Disse mais, o digno par que Portugal não tinha meios sufficientes para sustentar todas as igrejas do padroado. Mas nós, sr. presidente, que ficamos sómente com quatro dioceses, tendo cedido das outras vinte e uma, que foram erigidas na India, segundo o digno par nem mesmo para essas temos recursos suficientes. O digno par é mais pessimista que a Santa Sé que as concedeu a Portugal. E que grandes recursos exige a mais a sustentação d'essas poucas christandades, que solicitam a sua conservação no padroado? Se a Santa Sé receia que nós não tenhamos recursos para sustentar essas missões, que exija d'ellas as contribuições necessarias para esse fim, e achará que ellas se não recusam a todos os sacrificios.

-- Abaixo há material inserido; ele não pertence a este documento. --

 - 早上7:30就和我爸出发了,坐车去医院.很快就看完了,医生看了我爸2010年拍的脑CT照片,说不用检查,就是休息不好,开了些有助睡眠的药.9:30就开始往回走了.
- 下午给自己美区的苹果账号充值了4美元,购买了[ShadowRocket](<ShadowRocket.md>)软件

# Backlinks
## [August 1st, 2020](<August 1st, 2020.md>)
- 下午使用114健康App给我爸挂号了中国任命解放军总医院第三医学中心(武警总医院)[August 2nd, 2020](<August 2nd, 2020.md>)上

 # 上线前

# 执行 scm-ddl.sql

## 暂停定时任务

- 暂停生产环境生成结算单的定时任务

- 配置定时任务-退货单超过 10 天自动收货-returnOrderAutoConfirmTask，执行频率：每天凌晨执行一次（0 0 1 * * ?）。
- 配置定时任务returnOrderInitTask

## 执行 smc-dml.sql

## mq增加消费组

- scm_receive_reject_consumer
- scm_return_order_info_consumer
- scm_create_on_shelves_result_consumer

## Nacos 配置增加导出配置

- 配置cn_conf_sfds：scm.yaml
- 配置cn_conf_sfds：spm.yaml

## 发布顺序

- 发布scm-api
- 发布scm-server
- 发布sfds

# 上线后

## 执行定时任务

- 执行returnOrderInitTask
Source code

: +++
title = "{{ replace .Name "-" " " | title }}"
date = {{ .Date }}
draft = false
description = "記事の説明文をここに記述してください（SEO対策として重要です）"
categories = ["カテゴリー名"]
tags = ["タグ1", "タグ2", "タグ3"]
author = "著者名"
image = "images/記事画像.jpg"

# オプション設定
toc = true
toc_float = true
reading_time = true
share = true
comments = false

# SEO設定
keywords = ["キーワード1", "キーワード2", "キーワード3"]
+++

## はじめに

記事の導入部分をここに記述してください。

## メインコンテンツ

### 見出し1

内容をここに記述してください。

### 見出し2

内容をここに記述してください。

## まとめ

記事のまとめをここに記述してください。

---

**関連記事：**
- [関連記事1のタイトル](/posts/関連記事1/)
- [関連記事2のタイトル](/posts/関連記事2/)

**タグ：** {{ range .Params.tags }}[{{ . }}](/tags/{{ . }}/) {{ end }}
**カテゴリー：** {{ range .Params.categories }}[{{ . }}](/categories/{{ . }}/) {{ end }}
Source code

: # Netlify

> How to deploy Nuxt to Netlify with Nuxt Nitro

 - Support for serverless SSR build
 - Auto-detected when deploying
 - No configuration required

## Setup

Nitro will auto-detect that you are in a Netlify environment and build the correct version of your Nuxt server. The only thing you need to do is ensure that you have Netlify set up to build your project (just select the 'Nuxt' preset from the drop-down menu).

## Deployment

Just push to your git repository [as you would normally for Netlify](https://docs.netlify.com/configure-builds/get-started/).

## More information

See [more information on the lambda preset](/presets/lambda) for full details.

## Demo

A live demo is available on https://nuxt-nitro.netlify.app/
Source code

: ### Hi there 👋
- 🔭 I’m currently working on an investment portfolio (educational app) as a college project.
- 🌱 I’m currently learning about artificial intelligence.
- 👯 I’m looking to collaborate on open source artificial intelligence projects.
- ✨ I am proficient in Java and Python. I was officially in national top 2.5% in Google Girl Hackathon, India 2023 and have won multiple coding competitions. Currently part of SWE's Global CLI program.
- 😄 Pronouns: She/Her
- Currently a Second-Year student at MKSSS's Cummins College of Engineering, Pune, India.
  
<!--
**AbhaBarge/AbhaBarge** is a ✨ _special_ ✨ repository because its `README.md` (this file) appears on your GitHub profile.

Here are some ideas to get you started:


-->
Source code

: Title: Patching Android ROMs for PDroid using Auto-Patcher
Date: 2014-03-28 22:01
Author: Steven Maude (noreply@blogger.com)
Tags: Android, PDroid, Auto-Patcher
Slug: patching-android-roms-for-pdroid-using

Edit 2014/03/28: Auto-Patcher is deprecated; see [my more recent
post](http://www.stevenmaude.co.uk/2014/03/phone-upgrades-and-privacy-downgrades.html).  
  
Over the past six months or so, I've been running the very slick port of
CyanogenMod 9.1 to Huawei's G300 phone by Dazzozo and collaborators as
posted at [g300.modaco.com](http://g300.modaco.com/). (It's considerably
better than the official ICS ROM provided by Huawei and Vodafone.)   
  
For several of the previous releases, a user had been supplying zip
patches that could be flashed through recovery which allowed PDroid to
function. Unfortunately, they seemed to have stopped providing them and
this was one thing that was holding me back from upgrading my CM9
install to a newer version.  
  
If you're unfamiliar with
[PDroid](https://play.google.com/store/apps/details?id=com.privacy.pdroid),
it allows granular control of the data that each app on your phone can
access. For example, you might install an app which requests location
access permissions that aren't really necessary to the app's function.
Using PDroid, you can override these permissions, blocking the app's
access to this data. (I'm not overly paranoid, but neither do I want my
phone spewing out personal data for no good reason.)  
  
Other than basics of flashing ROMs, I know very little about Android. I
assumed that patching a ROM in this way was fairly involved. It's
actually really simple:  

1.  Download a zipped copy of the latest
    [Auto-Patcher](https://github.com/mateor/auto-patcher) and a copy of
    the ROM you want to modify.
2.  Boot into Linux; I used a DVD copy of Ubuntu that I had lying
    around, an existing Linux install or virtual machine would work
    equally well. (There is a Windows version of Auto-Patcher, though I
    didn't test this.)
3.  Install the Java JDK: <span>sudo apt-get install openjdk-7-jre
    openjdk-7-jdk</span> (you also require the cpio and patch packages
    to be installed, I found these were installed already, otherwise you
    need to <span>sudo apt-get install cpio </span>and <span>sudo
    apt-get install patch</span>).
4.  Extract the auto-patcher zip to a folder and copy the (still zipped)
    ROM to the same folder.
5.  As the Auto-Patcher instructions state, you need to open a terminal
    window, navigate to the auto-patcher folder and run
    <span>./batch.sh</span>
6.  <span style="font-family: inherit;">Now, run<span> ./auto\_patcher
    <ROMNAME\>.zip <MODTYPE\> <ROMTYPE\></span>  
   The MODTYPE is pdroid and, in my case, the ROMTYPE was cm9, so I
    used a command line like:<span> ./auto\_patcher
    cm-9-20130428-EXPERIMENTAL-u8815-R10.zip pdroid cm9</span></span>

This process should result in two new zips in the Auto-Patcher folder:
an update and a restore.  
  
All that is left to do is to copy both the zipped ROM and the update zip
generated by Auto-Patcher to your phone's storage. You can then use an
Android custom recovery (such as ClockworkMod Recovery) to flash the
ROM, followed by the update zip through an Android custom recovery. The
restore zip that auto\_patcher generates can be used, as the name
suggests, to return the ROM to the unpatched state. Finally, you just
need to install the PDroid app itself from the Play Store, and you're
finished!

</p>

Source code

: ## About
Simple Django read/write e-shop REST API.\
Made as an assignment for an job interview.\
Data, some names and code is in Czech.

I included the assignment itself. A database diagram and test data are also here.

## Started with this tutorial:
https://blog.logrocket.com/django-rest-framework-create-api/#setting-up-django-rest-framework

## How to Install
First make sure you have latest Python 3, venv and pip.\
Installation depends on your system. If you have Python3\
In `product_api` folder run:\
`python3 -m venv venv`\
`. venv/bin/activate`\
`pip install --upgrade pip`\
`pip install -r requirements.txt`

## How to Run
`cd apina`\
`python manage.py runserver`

O sr. Conde de Alte: - Elles dizem que lhes pecam a vida, mas que lhes conservem o padroado.

O Orador: - Pois se a propaganda é tão rica, não tem ella em que empregar os seus grandes cabedaes? Não ha 250.000:000 indios que desconhecem a fé catholica? Não tem ella essa immensa seara a que applicar os seus obreiros e as suas riquezas? Porque motivo regatear ao padroado até essas poucas christandades de Ceylão?

Por fim aconselha-nos o digno par, que tiremos o sentido da Asia, que é o passado, e que volvamos as nossas vistas e o nosso lavor para a Africa.

Responderei ao digno par que a maneira, porque somos agora tratados, é um fraco incentivo para que sigamos, o seu conselho.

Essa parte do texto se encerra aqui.